We've today posted a medium length video on performing rapid data analysis in F#. The example involves merging and parsing a number of CSV files, before reshaping them and ultimately visualising the results in a chart. If you've not watched it yet, go do that, and then come back here!
The video does not explain too much of F# the language - indeed, if you're new to the language, you may well have some questions (please do post them either in the video comments or email us!). What I would like to emphasise here instead is some of the key takeaways of the video and the associated code repository from the point of view of the overall process as well as the different tools that came together for this video.
Visual Studio Code
Visual Studio Code is a modern and flexible code editor that I use these days primarily for all exploratory workloads as well as mainstream development. It has a huge library of high-quality extensions, and is regularly updated with improvements. For the sample covered in the video, I used the following extensions:
- Rainbow CSV: CSV viewer with colour highlighting.
- Excel Viewer: Excel and CSV viewer with sorting and filtering.
- Ionide: Rich support for F#.
- Paket: Integration for Paket dependency management.
- Path Intellisense: Intellisense for file paths.
Scripts and the REPL
Scripts are a powerful tool in our arsenal. They allow us to explore data, rapidly get feedback and explore different things before transitioning into a larger application. The video shows how we can get started by working from a single F# script file. No need for projects, web applications or even console test rigs.
Scripts should be the defacto way that you start to interact and understand data when working in code; I'm looking forward to the experience being improved further in the future within VS Code through the potential use for inline chart visualisations.
Paket
Paket is a package management tool for .NET. When working in an exploratory mode of development, I find it far superior to the standard NuGet client tooling.
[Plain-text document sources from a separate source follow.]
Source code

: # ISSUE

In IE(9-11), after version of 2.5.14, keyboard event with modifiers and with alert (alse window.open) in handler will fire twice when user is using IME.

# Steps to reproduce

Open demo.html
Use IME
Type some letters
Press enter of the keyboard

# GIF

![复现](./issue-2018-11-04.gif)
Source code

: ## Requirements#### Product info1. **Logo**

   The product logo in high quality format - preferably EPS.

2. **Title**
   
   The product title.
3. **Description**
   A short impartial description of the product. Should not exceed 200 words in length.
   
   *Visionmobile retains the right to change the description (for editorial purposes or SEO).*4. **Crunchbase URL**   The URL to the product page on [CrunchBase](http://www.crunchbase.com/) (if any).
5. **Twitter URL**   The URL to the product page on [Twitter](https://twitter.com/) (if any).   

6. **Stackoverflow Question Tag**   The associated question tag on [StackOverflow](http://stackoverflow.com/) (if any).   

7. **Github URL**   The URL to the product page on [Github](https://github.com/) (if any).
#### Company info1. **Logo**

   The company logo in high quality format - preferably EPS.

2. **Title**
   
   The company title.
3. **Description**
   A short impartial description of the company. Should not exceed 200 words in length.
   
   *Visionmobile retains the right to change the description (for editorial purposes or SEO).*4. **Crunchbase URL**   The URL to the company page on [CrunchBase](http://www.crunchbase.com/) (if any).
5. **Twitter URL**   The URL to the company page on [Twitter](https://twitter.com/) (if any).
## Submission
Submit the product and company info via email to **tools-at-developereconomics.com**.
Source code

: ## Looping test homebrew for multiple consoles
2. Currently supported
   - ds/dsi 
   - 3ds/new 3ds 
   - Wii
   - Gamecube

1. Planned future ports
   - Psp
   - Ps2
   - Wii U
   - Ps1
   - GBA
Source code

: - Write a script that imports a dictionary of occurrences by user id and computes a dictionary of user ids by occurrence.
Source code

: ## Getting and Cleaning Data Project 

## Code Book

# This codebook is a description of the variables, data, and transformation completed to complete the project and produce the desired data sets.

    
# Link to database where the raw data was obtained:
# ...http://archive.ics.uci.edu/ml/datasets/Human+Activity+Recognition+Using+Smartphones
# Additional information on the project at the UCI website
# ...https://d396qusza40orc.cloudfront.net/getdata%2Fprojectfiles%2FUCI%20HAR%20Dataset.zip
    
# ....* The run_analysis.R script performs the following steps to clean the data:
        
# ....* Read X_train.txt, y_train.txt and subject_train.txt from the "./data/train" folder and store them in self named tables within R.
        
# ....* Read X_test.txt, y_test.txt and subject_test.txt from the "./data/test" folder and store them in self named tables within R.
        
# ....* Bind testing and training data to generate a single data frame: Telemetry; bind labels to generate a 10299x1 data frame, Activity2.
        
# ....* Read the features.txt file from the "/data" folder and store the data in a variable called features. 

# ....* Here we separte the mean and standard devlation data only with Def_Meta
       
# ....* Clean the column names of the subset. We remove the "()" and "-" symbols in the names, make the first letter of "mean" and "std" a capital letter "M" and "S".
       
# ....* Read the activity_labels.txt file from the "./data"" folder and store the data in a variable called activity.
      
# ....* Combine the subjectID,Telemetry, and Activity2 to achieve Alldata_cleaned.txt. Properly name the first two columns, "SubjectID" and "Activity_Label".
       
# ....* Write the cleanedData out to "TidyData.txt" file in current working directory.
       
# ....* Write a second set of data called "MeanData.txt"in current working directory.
The reasons should be self-evident from the video, but primarily:
- Excellent integration with VS Code
- Excellent support for working with scripts
- No need for msbuild or project files
Using Paket, I was able to get hold of a NuGet package and start working with it from a script within just a few seconds. This kind of rapid access to packages within F# and scripts is incredibly powerful. In the future, we'll also have #r
support for NuGet packages, but for now, Paket fills this gap in standard .NET tooling.
Type Providers
Type Providers have had an interesting history in F#. Whilst, to my mind, they've never quite fulfilled the benefits that they promised when first released, and despite some shortcomings they still present an excellent way to bridge the gap between the static type system in F# and external data sources, either for exploratory analysis, or as a way to rapidly parse raw datasets before moving into a more suitable shape in F#. Whilst some type providers haven't yet been ported across to .NET Core, FSharp.Data works just fine and comes with excellent support for CSV, JSON, XML and HTML files.
Alternative query syntaxes
F# has a number of different ways to query and manipulate data including collection modules, query expressions and comprehensions. Use the right one for the job. For example, now that F# has rendered the yield
keyword obsolete (though not the yield!
keyword!), comprehensions have become a more attractive proposition. And whilst query expressions are rarely used in every day F#, for certain types of queries they can provide succinct and highly readable solutions.
Simple data visualisation
Libraries such as XPlot provide both Google Charts and Plotly integration - both popular web-based charting libraries in their own rights that allow you to quickly and easily visualise data. The APIs are well designed in that they support common F# idioms such as pipelining and don't require you to massage data into custom types - instead, they work with simple primitive collections such as lists of tuples, where each pair represents the X and Y values. This approach makes it incredibly easy to go from raw data to visualisation.
A small step away from a web application
One of F#'s biggest strengths is the ability for you to rapidly pivot away from working in an "exploratory" mode to an "application development" mode. Many programming languages and runtimes that excel at data exploration - such as R or even Python - do not fare quite as well once you move to production web applications. Here, F# provides a smooth transition, thanks especially now to some excellent F# libraries that sit on top of the highly performant and reliable .NET Core and e.g. ASP .NET Core.
Summary
I hope that this post, and the associated video, was useful to show some of F#'s strengths, particularly when combined with the flexible tools shown above, which make the overall outcome more than the sum of their parts. We're looking forward to seeing some of the suggestions or improvements that you may have on our code repository, whilst we plan on doing subsequent videos showing how to transform this dataset into a set of queries that can be hosted in a web application.
Have (fun _ -> ())
with F# and data!
Isaac